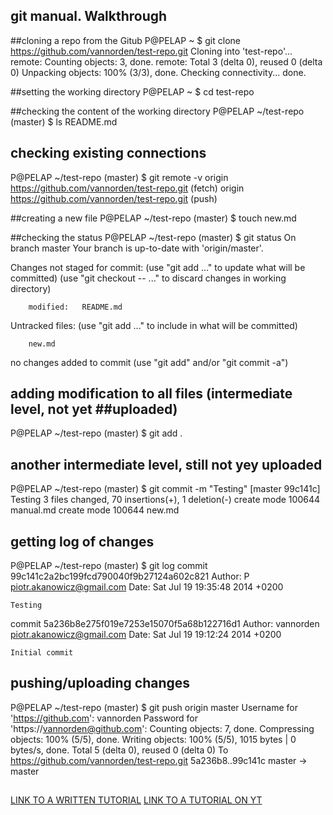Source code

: ## git manual. Walkthrough

##cloning a repo from the Gitub
P@PELAP ~
$ git clone https://github.com/vannorden/test-repo.git
Cloning into 'test-repo'...
remote: Counting objects: 3, done.
remote: Total 3 (delta 0), reused 0 (delta 0)
Unpacking objects: 100% (3/3), done.
Checking connectivity... done.


##setting the working directory
P@PELAP ~
$ cd test-repo


##checking the content of the working directory
P@PELAP ~/test-repo (master)
$ ls
README.md

## checking existing connections
P@PELAP ~/test-repo (master)
$ git remote -v
origin  https://github.com/vannorden/test-repo.git (fetch)
origin  https://github.com/vannorden/test-repo.git (push)


##creating a new file
P@PELAP ~/test-repo (master)
$ touch new.md


##checking the status
P@PELAP ~/test-repo (master)
$ git status
On branch master
Your branch is up-to-date with 'origin/master'.

Changes not staged for commit:
  (use "git add <file>..." to update what will be committed)
  (use "git checkout -- <file>..." to discard changes in working directory)

        modified:   README.md

Untracked files:
  (use "git add <file>..." to include in what will be committed)

        new.md

no changes added to commit (use "git add" and/or "git commit -a")


## adding modification to all files (intermediate level, not yet ##uploaded)
P@PELAP ~/test-repo (master)
$ git add .


## another intermediate level, still not yey uploaded
P@PELAP ~/test-repo (master)
$ git commit -m "Testing"
[master 99c141c] Testing
 3 files changed, 70 insertions(+), 1 deletion(-)
 create mode 100644 manual.md
 create mode 100644 new.md


## getting log of changes
P@PELAP ~/test-repo (master)
$ git log
commit 99c141c2a2bc199fcd790040f9b27124a602c821
Author: P <piotr.akanowicz@gmail.com>
Date:   Sat Jul 19 19:35:48 2014 +0200

    Testing

commit 5a236b8e275f019e7253e15070f5a68b122716d1
Author: vannorden <piotr.akanowicz@gmail.com>
Date:   Sat Jul 19 19:12:24 2014 +0200

    Initial commit


## pushing/uploading changes
P@PELAP ~/test-repo (master)
$ git push origin master
Username for 'https://github.com': vannorden
Password for 'https://vannorden@github.com':
Counting objects: 7, done.
Compressing objects: 100% (5/5), done.
Writing objects: 100% (5/5), 1015 bytes | 0 bytes/s, done.
Total 5 (delta 0), reused 0 (delta 0)
To https://github.com/vannorden/test-repo.git
   5a236b8..99c141c  master -> master

##
[LINK TO A WRITTEN TUTORIAL](http://www.dataschool.io/git-quick-reference-for-beginners)
[LINK TO A TUTORIAL ON YT](https://www.youtube.com/playlist?list=PL5-da3qGB5IBLMp7LtN8Nc3Efd4hJq0kD)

★ ★ ★ ★ ★

Everything starting at the line containing "##creating a new file" and ending at the line containing "[LINK TO A WRITTEN" in the records above should be repeated exactly, and only that.

■ RESULT FOR THIS EXERCISE
##creating a new file
P@PELAP ~/test-repo (master)
$ touch new.md


##checking the status
P@PELAP ~/test-repo (master)
$ git status
On branch master
Your branch is up-to-date with 'origin/master'.

Changes not staged for commit:
  (use "git add <file>..." to update what will be committed)
  (use "git checkout -- <file>..." to discard changes in working directory)

        modified:   README.md

Untracked files:
  (use "git add <file>..." to include in what will be committed)

        new.md

no changes added to commit (use "git add" and/or "git commit -a")


## adding modification to all files (intermediate level, not yet ##uploaded)
P@PELAP ~/test-repo (master)
$ git add .


## another intermediate level, still not yey uploaded
P@PELAP ~/test-repo (master)
$ git commit -m "Testing"
[master 99c141c] Testing
 3 files changed, 70 insertions(+), 1 deletion(-)
 create mode 100644 manual.md
 create mode 100644 new.md


## getting log of changes
P@PELAP ~/test-repo (master)
$ git log
commit 99c141c2a2bc199fcd790040f9b27124a602c821
Author: P <piotr.akanowicz@gmail.com>
Date:   Sat Jul 19 19:35:48 2014 +0200

    Testing

commit 5a236b8e275f019e7253e15070f5a68b122716d1
Author: vannorden <piotr.akanowicz@gmail.com>
Date:   Sat Jul 19 19:12:24 2014 +0200

    Initial commit


## pushing/uploading changes
P@PELAP ~/test-repo (master)
$ git push origin master
Username for 'https://github.com': vannorden
Password for 'https://vannorden@github.com':
Counting objects: 7, done.
Compressing objects: 100% (5/5), done.
Writing objects: 100% (5/5), 1015 bytes | 0 bytes/s, done.
Total 5 (delta 0), reused 0 (delta 0)
To https://github.com/vannorden/test-repo.git
   5a236b8..99c141c  master -> master

##
[LINK TO A WRITTEN TUTORIAL](http://www.dataschool.io/git-quick-reference-for-beginners)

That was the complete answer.